Clustering does not accept input from CountVectorizer or TfidfVectorizer #5807

erico-imgproj · 2024-03-16T12:30:40Z

Describe the bug
NLP clustering does not work properly. The code available in example works fine for classification tasks, but the clustering does not accept the required the output from classes like CountVectorizer or TfidfVectorizer.

This error is also happening when executing PCA on the results of CountVectorizer or TfidfVectorizer.

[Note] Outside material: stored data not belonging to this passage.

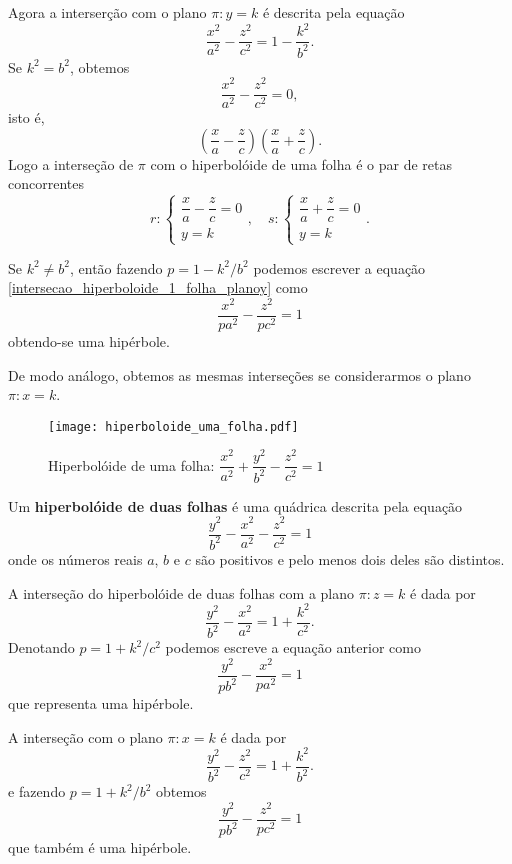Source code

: Agora a interser\c{c}\~ao com o plano $\pi : y = k$ \'e descrita pela equa\c{c}\~ao
\begin{equation}\label{intersecao_hiperboloide_1_folha_planoy}
	\dfrac{x^2}{a^2} - \dfrac{z^2}{c^2} = 1 - \dfrac{k^2}{b^2}.
\end{equation}
Se $k^2 = b^2$, obtemos
\[
	\dfrac{x^2}{a^2} - \dfrac{z^2}{c^2} = 0,	
\]
isto \'e,
\[
	\left(\dfrac{x}{a} - \dfrac{z}{c}\right)\left(\dfrac{x}{a} + \dfrac{z}{c}\right).
\]
Logo a interse\c{c}\~ao de $\pi$ com o hiperbol\'oide de uma folha \'e o par de retas concorrentes
\[
	r : \begin{cases}
		\dfrac{x}{a} - \dfrac{z}{c} = 0\\
		y = k
	\end{cases}, \quad s : \begin{cases}
		\dfrac{x}{a} + \dfrac{z}{c} = 0\\
		y = k
	\end{cases}.
\]

Se $k^2 \ne b^2$, ent\~ao fazendo $p = 1 - k^2/b^2$ podemos escrever a equa\c{c}\~ao \eqref{intersecao_hiperboloide_1_folha_planoy} como
\[
	\dfrac{x^2}{pa^2} - \dfrac{z^2}{pc^2} = 1	
\]
obtendo-se uma hip\'erbole.

De modo an\'alogo, obtemos as mesmas interse\c{c}\~oes se considerarmos o plano $\pi : x = k$.
\begin{figure}[h]
	\centering
	\caption{Hiperbol\'oide de uma folha: $\dfrac{x^2}{a^2} + \dfrac{y^2}{b^2} - \dfrac{z^2}{c^2} = 1$}
	\texttt{[image: hiperboloide\_uma\_folha.pdf]}
\end{figure}

\begin{definicao}
	Um \textbf{hiperbol\'oide de duas folhas} \'e uma qu\'adrica descrita pela equa\c{c}\~ao
	\[
		\dfrac{y^2}{b^2} - \dfrac{x^2}{a^2} - \dfrac{z^2}{c^2} = 1
	\]
	onde os n\'umeros reais $a$, $b$ e $c$ s\~ao positivos e pelo menos dois deles s\~ao distintos.
\end{definicao}

A interse\c{c}\~ao do hiperbol\'oide de duas folhas com a plano $\pi: z = k$ \'e dada por
\[
	\dfrac{y^2}{b^2} - \dfrac{x^2}{a^2} = 1 +  \dfrac{k^2}{c^2}.
\]
Denotando $p = 1 + k^2/c^2$ podemos escreve a equa\c{c}\~ao anterior como
\[
	\dfrac{y^2}{pb^2} - \dfrac{x^2}{pa^2} = 1
\]
que representa uma hip\'erbole.

A interse\c{c}\~ao com o plano $\pi: x = k$ \'e dada por
\[
	\dfrac{y^2}{b^2} - \dfrac{z^2}{c^2} = 1 +  \dfrac{k^2}{b^2}.
\]
e fazendo $p = 1 + k^2/b^2$ obtemos
\[
	\dfrac{y^2}{pb^2} - \dfrac{z^2}{pc^2} = 1
\]
que tamb\'em \'e uma hip\'erbole.

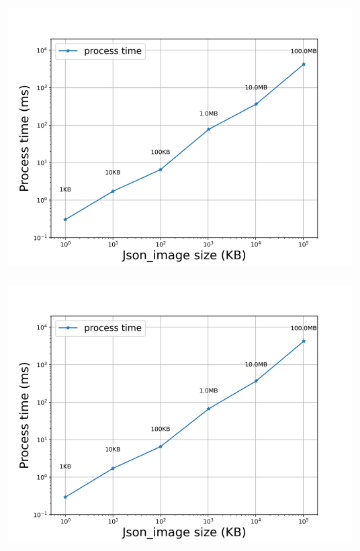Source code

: \begin{figure}[htb]
\begin{subfigure}{0.49\textwidth}
        \caption{} \label{fig: proportional-imagesize-d}
    \end{subfigure}
    \begin{subfigure}{0.49\textwidth}
        \centering
        \includegraphics[width=\textwidth]{figures/tests/proportional_tests/Average_json_image_messages_sending_time_of_100_tests_1KB_to_100MB.png}\hfill 
        \caption{} \label{fig: proportional-imagesize-a}
    \end{subfigure}
    \begin{subfigure}{0.49\textwidth}
        \centering
        \includegraphics[width=\textwidth]{figures/tests/proportional_tests/Average_json_image_messages_receiving_time_of_100_tests_1KB_to_100MB.png}\hfill 
        \caption{} \label{fig: proportional-imagesize-b}
    \end{subfigure}


\end{figure}
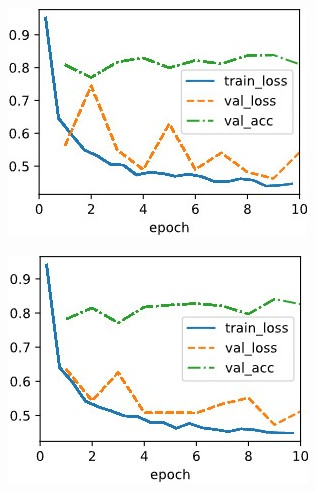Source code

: \documentclass{article}
\begin{document}
\begin{figure}[ht]
\begin{center}
\begin{subfigure}[b]{0.3\columnwidth}
      \includegraphics[width=\columnwidth]{img/lr0.2 cosine0.1.jpg}
   \end{subfigure}
   \hfill
   \begin{subfigure}[b]{0.3\columnwidth}\centering
      \includegraphics[width=\columnwidth]{img/lr0.2 cosine0.05.jpg}
   \end{subfigure}
   \hfill
   \begin{subfigure}[b]{0.3\columnwidth}\centering

\end{subfigure}
\end{center}
\end{figure}
\end{document}
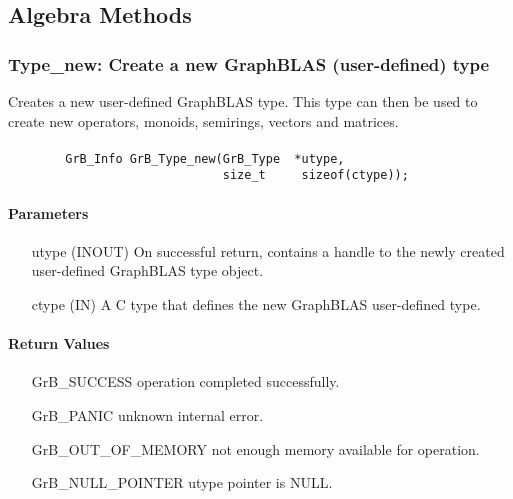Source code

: \subsection{Algebra Methods}
\label{Sec:AlgebraMethods}


\subsubsection{{\sf Type\_new}: Create a new GraphBLAS (user-defined) type}
\label{Sec:TypeNew}

Creates a new user-defined GraphBLAS type. This type can then be used to create new
operators, monoids, semirings, vectors and matrices.

\paragraph{\syntax}

\begin{verbatim}
        GrB_Info GrB_Type_new(GrB_Type  *utype,
                              size_t     sizeof(ctype));
\end{verbatim}

\paragraph{Parameters}

\begin{itemize}[leftmargin=1.1in]
    \item[{\sf utype}] ({\sf INOUT}) On successful return, contains a handle 
                                     to the newly created user-defined GraphBLAS 
                                     type object.
	\item[{\sf ctype}] ({\sf IN})    A C type that defines the new GraphBLAS 
                                     user-defined type.
\end{itemize}

\paragraph{Return Values}

\begin{itemize}[leftmargin=2.1in]
\item[{\sf GrB\_SUCCESS}]           operation completed successfully.
\item[{\sf GrB\_PANIC}]             unknown internal error.
\item[{\sf GrB\_OUT\_OF\_MEMORY}]          not enough memory available for operation.
\item[{\sf GrB\_NULL\_POINTER}]    {\sf utype} pointer is {\sf NULL}.
\end{itemize}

Steps/Code to reproduce bug

import cupy as cp

from sklearn.datasets import fetch_20newsgroups
from sklearn.feature_extraction.text import CountVectorizer

from dask_cuda import LocalCUDACluster
from dask.distributed import Client
import dask
from cuml.dask.common import to_sparse_dask_array
from cuml.dask.naive_bayes import MultinomialNB

# Create a local CUDA cluster
cluster = LocalCUDACluster()
client = Client(cluster)

# Load corpus
twenty_train = fetch_20newsgroups(subset='train',
                          shuffle=True, random_state=42)

cv = CountVectorizer()
xformed = cv.fit_transform(twenty_train.data).astype(cp.float32)
X = to_sparse_dask_array(xformed, client)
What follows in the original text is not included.